U.S. and Iran deny plan for nuclear talks

The New York Times reports: The question of whether the United States should seek to engage Iran in one-on-one talks on its nuclear program joined the likely topics for Monday’s final presidential debate as supporters of President Obama and Mitt Romney jousted on Sunday over the issue.

The prospect of such talks was raised in an article published over the weekend by The New York Times that said Iran and the United States had agreed in principle to direct talks after the presidential election.

On Saturday, the White House denied that a final agreement on direct talks had been reached, while saying that it remained open to such contacts. On Sunday, the Iranian Foreign Ministry dismissed the report.

But if the report proved to be true, said a supporter of Mr. Romney, the Republican candidate, Iran’s motives should be seriously questioned.

“I hope we don’t take the bait,” Senator Lindsey Graham, Republican of South Carolina, said on “Fox News Sunday.” “I think this is a ploy by the Iranians” to buy time for their nuclear program and divide the international coalition, he said.

A supporter of Mr.
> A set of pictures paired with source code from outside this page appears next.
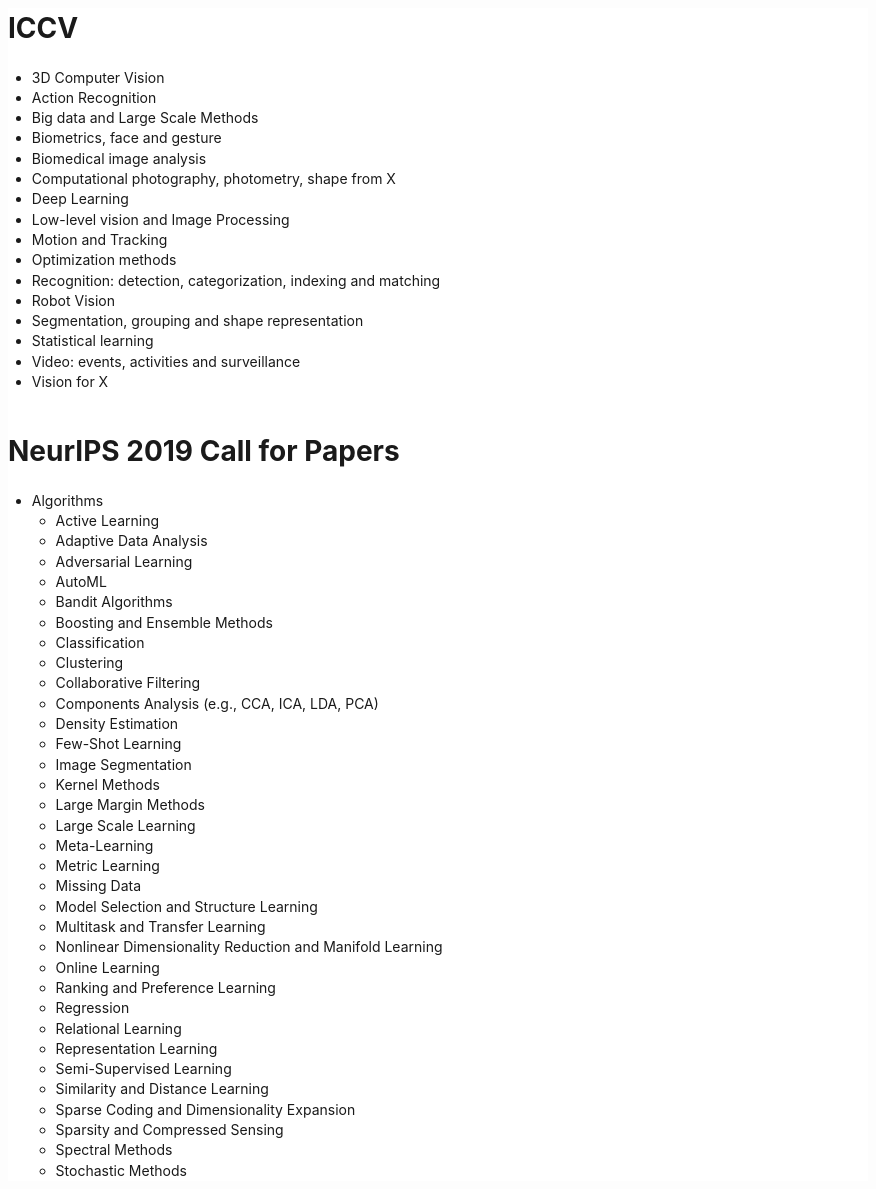 









#	ICCV


+ 3D Computer Vision
+ Action Recognition
+ Big data and Large Scale Methods
+ Biometrics, face and gesture
+ Biomedical image analysis
+ Computational photography, photometry, shape from X
+ Deep Learning
+ Low-level vision and Image Processing
+ Motion and Tracking
+ Optimization methods
+ Recognition: detection, categorization, indexing and matching
+ Robot Vision
+ Segmentation, grouping and shape representation
+ Statistical learning
+ Video: events, activities and surveillance
+ Vision for X


#	NeurIPS 2019 Call for Papers

+ Algorithms
	- Active Learning
	- Adaptive Data Analysis
	- Adversarial Learning
	- AutoML
	- Bandit Algorithms
	- Boosting and Ensemble Methods
	- Classification
	- Clustering
	- Collaborative Filtering
	- Components Analysis (e.g., CCA, ICA, LDA, PCA)
	- Density Estimation
	- Few-Shot Learning
	- Image Segmentation
	- Kernel Methods
	- Large Margin Methods
	- Large Scale Learning
	- Meta-Learning
	- Metric Learning
	- Missing Data
	- Model Selection and Structure Learning
	- Multitask and Transfer Learning
	- Nonlinear Dimensionality Reduction and Manifold Learning
	- Online Learning
	- Ranking and Preference Learning
	- Regression
	- Relational Learning
	- Representation Learning
	- Semi-Supervised Learning
	- Similarity and Distance Learning
	- Sparse Coding and Dimensionality Expansion
	- Sparsity and Compressed Sensing
	- Spectral Methods
	- Stochastic Methods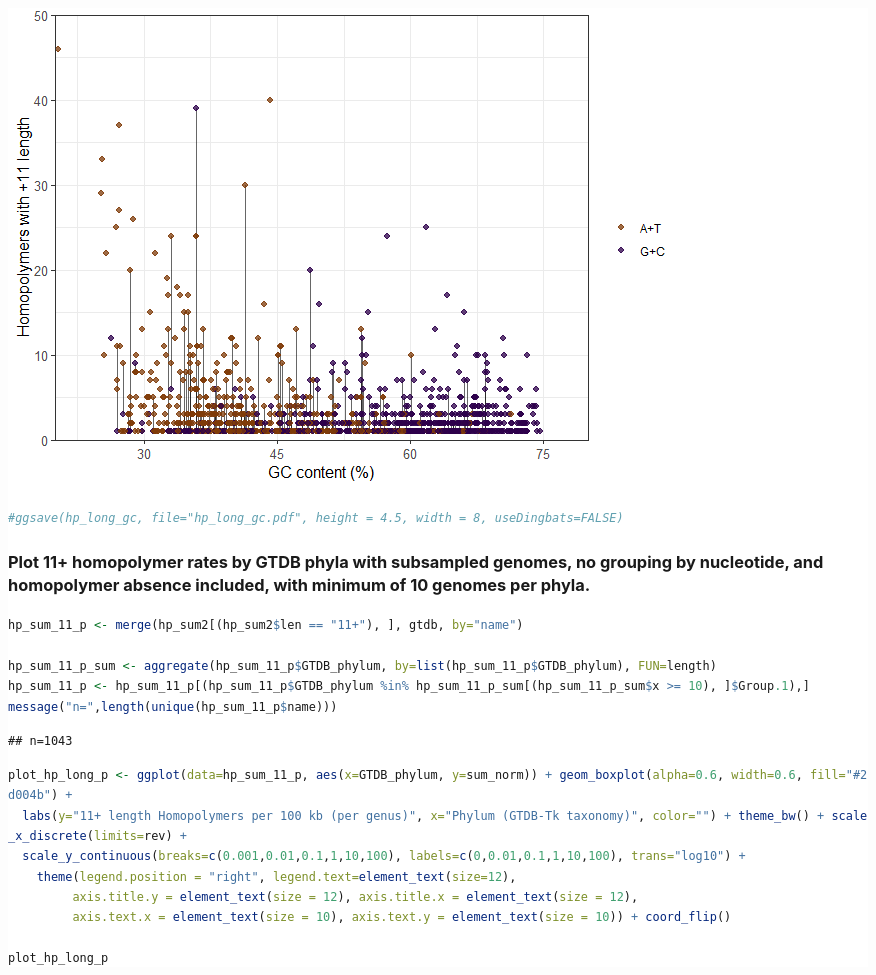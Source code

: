 ![](plotting-homopol_files/figure-gfm/unnamed-chunk-13-1.png)

``` r
#ggsave(hp_long_gc, file="hp_long_gc.pdf", height = 4.5, width = 8, useDingbats=FALSE)
```

### Plot 11+ homopolymer rates by GTDB phyla with subsampled genomes, no grouping by nucleotide, and homopolymer absence included, with minimum of 10 genomes per phyla.

``` r
hp_sum_11_p <- merge(hp_sum2[(hp_sum2$len == "11+"), ], gtdb, by="name")

hp_sum_11_p_sum <- aggregate(hp_sum_11_p$GTDB_phylum, by=list(hp_sum_11_p$GTDB_phylum), FUN=length)
hp_sum_11_p <- hp_sum_11_p[(hp_sum_11_p$GTDB_phylum %in% hp_sum_11_p_sum[(hp_sum_11_p_sum$x >= 10), ]$Group.1),]
message("n=",length(unique(hp_sum_11_p$name)))
```

    ## n=1043

``` r
plot_hp_long_p <- ggplot(data=hp_sum_11_p, aes(x=GTDB_phylum, y=sum_norm)) + geom_boxplot(alpha=0.6, width=0.6, fill="#2d004b") +
  labs(y="11+ length Homopolymers per 100 kb (per genus)", x="Phylum (GTDB-Tk taxonomy)", color="") + theme_bw() + scale_x_discrete(limits=rev) +
  scale_y_continuous(breaks=c(0.001,0.01,0.1,1,10,100), labels=c(0,0.01,0.1,1,10,100), trans="log10") +
    theme(legend.position = "right", legend.text=element_text(size=12), 
         axis.title.y = element_text(size = 12), axis.title.x = element_text(size = 12), 
         axis.text.x = element_text(size = 10), axis.text.y = element_text(size = 10)) + coord_flip()

plot_hp_long_p
```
Obama, Senator Richard J. Durbin, Democrat of Illinois, said on the same program that the tough international sanctions the president helped marshal against Iran might be bearing fruit exactly as hoped, forcing Iran to blink.

“This month of October, the currency in Iran has declined 40 percent in value,” said Mr. Durbin, a member of the Foreign Relations Committee. “There is unrest in the streets of Tehran, and the leaders in Iran are feeling it. That’s exactly what we wanted the sanctions program to do.”

The Times, citing unnamed senior Obama administration officials, reported over the weekend that after secret exchanges, American and Iranian officials had agreed in principle to hold one-on-one negotiations between the nations, which have not had official diplomatic relations since the 1979 Islamic Revolution in Iran.

Iran’s foreign minister, Ali Akbar Salehi, denied on Sunday that any direct talks had been scheduled. “We do not have anything such as talks with the United States,” he told the semiofficial Fars news agency. [Continue reading…]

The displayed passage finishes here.